◆ **ABOUT THIS EXERCISE**:
From the records below, please repeat exactly the line that has "Establece el estado", the line that has "Cada x segundos", and every line between them, and nothing else.

━━━━━━━━━━━━━━━━

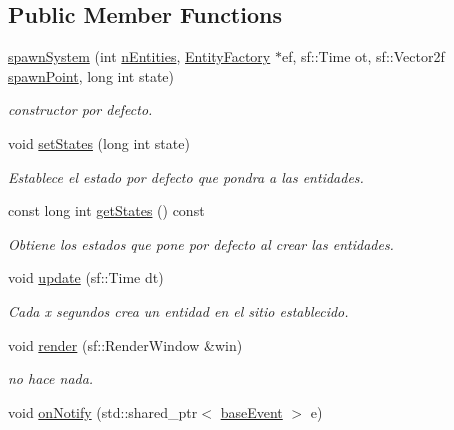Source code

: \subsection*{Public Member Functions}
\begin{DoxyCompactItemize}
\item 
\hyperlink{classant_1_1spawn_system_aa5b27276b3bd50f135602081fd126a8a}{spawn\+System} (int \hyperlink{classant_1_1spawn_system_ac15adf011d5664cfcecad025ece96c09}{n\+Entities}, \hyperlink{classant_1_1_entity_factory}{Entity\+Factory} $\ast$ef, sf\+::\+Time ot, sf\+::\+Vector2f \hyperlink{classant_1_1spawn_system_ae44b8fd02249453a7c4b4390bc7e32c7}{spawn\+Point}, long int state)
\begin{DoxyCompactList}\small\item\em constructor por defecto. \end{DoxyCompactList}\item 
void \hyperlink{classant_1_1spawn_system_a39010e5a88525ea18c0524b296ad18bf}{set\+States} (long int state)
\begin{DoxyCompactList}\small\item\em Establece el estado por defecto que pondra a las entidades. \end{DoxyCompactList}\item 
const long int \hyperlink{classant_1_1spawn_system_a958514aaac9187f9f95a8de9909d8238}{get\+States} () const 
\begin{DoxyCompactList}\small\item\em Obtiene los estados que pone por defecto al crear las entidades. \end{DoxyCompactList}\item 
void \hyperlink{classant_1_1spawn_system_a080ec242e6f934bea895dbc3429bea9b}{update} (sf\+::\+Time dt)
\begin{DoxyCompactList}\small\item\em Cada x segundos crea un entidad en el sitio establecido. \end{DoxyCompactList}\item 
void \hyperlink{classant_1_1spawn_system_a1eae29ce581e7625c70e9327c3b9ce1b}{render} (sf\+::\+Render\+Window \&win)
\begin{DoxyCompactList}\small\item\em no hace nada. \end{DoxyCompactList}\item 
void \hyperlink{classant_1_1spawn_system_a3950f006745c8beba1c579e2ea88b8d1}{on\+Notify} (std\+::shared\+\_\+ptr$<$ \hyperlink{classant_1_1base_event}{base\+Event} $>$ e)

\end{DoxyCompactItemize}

━━━━━━━━━━━━━━━━

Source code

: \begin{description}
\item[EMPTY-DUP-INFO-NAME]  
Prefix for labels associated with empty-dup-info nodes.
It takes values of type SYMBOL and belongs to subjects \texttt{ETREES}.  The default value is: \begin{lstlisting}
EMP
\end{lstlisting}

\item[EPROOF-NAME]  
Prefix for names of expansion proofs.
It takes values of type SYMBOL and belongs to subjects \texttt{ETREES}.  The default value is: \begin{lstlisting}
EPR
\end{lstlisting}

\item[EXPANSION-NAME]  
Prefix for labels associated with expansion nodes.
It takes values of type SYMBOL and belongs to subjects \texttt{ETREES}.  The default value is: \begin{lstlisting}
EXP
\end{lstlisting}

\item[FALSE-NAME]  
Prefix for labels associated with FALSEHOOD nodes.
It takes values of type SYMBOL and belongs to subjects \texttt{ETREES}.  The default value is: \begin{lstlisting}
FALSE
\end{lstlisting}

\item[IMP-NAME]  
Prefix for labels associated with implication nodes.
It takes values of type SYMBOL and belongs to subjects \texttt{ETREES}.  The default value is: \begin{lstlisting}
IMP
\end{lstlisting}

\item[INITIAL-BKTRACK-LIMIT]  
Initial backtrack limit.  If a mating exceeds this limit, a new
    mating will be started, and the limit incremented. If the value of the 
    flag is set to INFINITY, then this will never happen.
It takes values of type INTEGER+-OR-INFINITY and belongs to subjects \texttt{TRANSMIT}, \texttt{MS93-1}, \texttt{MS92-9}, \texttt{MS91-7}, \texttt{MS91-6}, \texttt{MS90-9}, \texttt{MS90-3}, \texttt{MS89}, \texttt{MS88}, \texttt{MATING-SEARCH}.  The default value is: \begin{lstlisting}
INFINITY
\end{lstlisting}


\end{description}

━━━━━━━━━━━━━━━━

◆ **SOLUTION FOR THIS PROBLEM**:
\begin{DoxyCompactList}\small\item\em Establece el estado por defecto que pondra a las entidades. \end{DoxyCompactList}\item 
const long int \hyperlink{classant_1_1spawn_system_a958514aaac9187f9f95a8de9909d8238}{get\+States} () const 
\begin{DoxyCompactList}\small\item\em Obtiene los estados que pone por defecto al crear las entidades. \end{DoxyCompactList}\item 
void \hyperlink{classant_1_1spawn_system_a080ec242e6f934bea895dbc3429bea9b}{update} (sf\+::\+Time dt)
\begin{DoxyCompactList}\small\item\em Cada x segundos crea un entidad en el sitio establecido. \end{DoxyCompactList}\item 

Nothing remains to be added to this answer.